Return the records exactly as they stand, and keep the pictures out of the copy.

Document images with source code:
· · · · · · ·
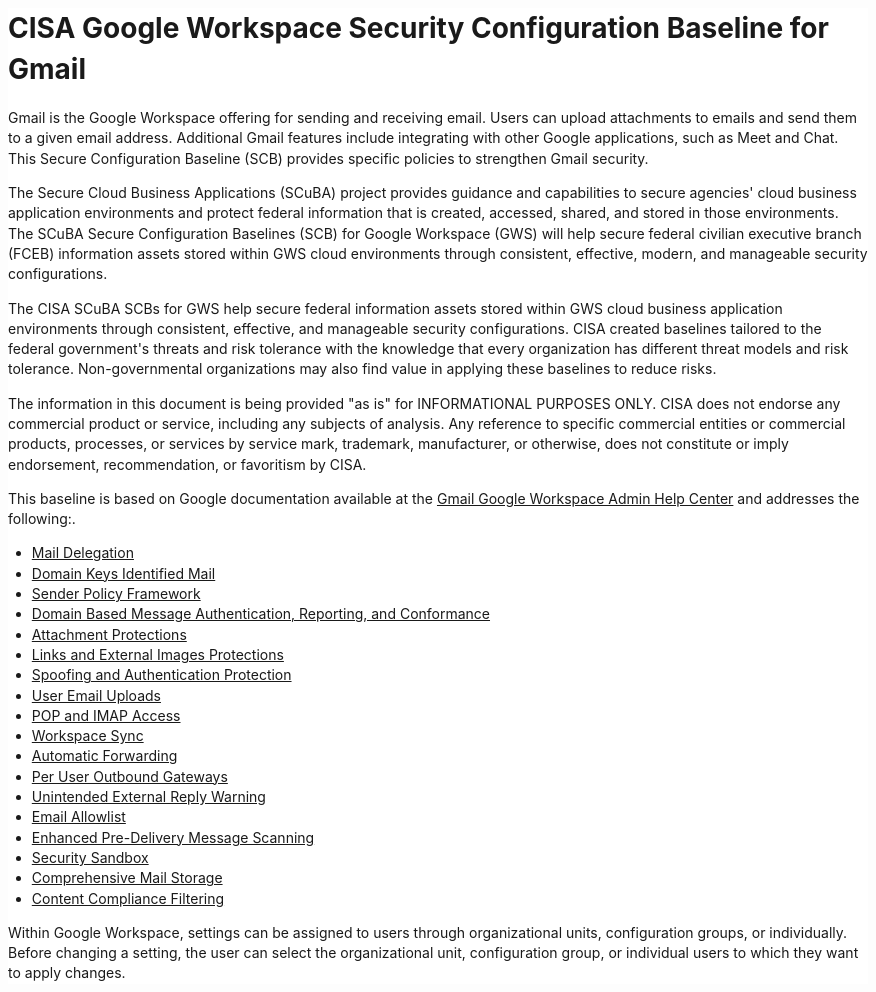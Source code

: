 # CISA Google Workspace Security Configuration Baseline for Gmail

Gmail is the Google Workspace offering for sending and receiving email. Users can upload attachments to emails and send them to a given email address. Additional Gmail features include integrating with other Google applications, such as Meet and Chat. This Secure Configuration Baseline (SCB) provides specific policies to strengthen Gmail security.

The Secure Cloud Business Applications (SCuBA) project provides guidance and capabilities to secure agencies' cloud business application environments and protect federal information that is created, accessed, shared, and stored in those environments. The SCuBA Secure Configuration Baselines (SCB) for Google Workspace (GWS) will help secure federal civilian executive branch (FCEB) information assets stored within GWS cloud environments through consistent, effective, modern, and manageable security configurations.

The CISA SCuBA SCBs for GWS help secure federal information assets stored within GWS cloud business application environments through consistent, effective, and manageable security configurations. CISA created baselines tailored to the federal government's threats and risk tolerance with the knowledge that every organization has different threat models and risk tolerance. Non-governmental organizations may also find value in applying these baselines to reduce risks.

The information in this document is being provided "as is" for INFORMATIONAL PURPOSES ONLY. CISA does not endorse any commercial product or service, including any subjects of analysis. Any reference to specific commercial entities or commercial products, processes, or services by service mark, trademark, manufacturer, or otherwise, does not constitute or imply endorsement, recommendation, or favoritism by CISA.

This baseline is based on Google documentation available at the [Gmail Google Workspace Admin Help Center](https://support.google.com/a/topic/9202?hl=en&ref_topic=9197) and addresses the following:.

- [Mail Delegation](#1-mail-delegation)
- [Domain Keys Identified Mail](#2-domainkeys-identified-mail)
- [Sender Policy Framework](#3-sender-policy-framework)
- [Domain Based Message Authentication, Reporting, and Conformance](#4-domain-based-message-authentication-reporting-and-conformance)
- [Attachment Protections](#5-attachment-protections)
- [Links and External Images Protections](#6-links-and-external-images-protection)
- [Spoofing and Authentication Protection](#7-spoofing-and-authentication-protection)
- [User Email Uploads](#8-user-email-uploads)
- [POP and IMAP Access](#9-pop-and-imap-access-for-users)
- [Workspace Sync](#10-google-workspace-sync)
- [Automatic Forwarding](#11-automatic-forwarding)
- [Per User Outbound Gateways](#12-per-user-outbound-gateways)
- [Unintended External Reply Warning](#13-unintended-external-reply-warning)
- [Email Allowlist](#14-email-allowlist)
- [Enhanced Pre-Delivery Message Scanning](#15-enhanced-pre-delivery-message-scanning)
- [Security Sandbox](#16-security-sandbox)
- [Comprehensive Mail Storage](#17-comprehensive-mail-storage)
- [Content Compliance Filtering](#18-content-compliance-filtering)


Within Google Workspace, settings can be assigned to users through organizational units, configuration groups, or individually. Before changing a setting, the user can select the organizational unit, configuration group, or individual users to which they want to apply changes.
· · · · · · ·
RESULT FOR THIS EXERCISE:
Source code

: # CISA Google Workspace Security Configuration Baseline for Gmail

Gmail is the Google Workspace offering for sending and receiving email. Users can upload attachments to emails and send them to a given email address. Additional Gmail features include integrating with other Google applications, such as Meet and Chat. This Secure Configuration Baseline (SCB) provides specific policies to strengthen Gmail security.

The Secure Cloud Business Applications (SCuBA) project provides guidance and capabilities to secure agencies' cloud business application environments and protect federal information that is created, accessed, shared, and stored in those environments. The SCuBA Secure Configuration Baselines (SCB) for Google Workspace (GWS) will help secure federal civilian executive branch (FCEB) information assets stored within GWS cloud environments through consistent, effective, modern, and manageable security configurations.

The CISA SCuBA SCBs for GWS help secure federal information assets stored within GWS cloud business application environments through consistent, effective, and manageable security configurations. CISA created baselines tailored to the federal government's threats and risk tolerance with the knowledge that every organization has different threat models and risk tolerance. Non-governmental organizations may also find value in applying these baselines to reduce risks.

The information in this document is being provided "as is" for INFORMATIONAL PURPOSES ONLY. CISA does not endorse any commercial product or service, including any subjects of analysis. Any reference to specific commercial entities or commercial products, processes, or services by service mark, trademark, manufacturer, or otherwise, does not constitute or imply endorsement, recommendation, or favoritism by CISA.

This baseline is based on Google documentation available at the [Gmail Google Workspace Admin Help Center](https://support.google.com/a/topic/9202?hl=en&ref_topic=9197) and addresses the following:.

- [Mail Delegation](#1-mail-delegation)
- [Domain Keys Identified Mail](#2-domainkeys-identified-mail)
- [Sender Policy Framework](#3-sender-policy-framework)
- [Domain Based Message Authentication, Reporting, and Conformance](#4-domain-based-message-authentication-reporting-and-conformance)
- [Attachment Protections](#5-attachment-protections)
- [Links and External Images Protections](#6-links-and-external-images-protection)
- [Spoofing and Authentication Protection](#7-spoofing-and-authentication-protection)
- [User Email Uploads](#8-user-email-uploads)
- [POP and IMAP Access](#9-pop-and-imap-access-for-users)
- [Workspace Sync](#10-google-workspace-sync)
- [Automatic Forwarding](#11-automatic-forwarding)
- [Per User Outbound Gateways](#12-per-user-outbound-gateways)
- [Unintended External Reply Warning](#13-unintended-external-reply-warning)
- [Email Allowlist](#14-email-allowlist)
- [Enhanced Pre-Delivery Message Scanning](#15-enhanced-pre-delivery-message-scanning)
- [Security Sandbox](#16-security-sandbox)
- [Comprehensive Mail Storage](#17-comprehensive-mail-storage)
- [Content Compliance Filtering](#18-content-compliance-filtering)


Within Google Workspace, settings can be assigned to users through organizational units, configuration groups, or individually. Before changing a setting, the user can select the organizational unit, configuration group, or individual users to which they want to apply changes.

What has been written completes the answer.